---------- Source data

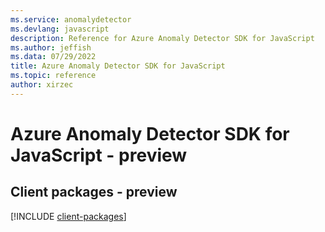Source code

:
 ```yaml
---
ms.service: anomalydetector
ms.devlang: javascript
description: Reference for Azure Anomaly Detector SDK for JavaScript
ms.author: jeffish
ms.data: 07/29/2022
title: Azure Anomaly Detector SDK for JavaScript
ms.topic: reference
author: xirzec
---
```

# Azure Anomaly Detector SDK for JavaScript - preview

## Client packages - preview
[!INCLUDE [client-packages](anomaly-detector-client-index.md)]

--------------------

Transcribe all of the records exactly, without reproducing their pictures.

Response area ->
Source code

:
 ```yaml
---
ms.service: anomalydetector
ms.devlang: javascript
description: Reference for Azure Anomaly Detector SDK for JavaScript
ms.author: jeffish
ms.data: 07/29/2022
title: Azure Anomaly Detector SDK for JavaScript
ms.topic: reference
author: xirzec
---
```

# Azure Anomaly Detector SDK for JavaScript - preview

## Client packages - preview
[!INCLUDE [client-packages](anomaly-detector-client-index.md)]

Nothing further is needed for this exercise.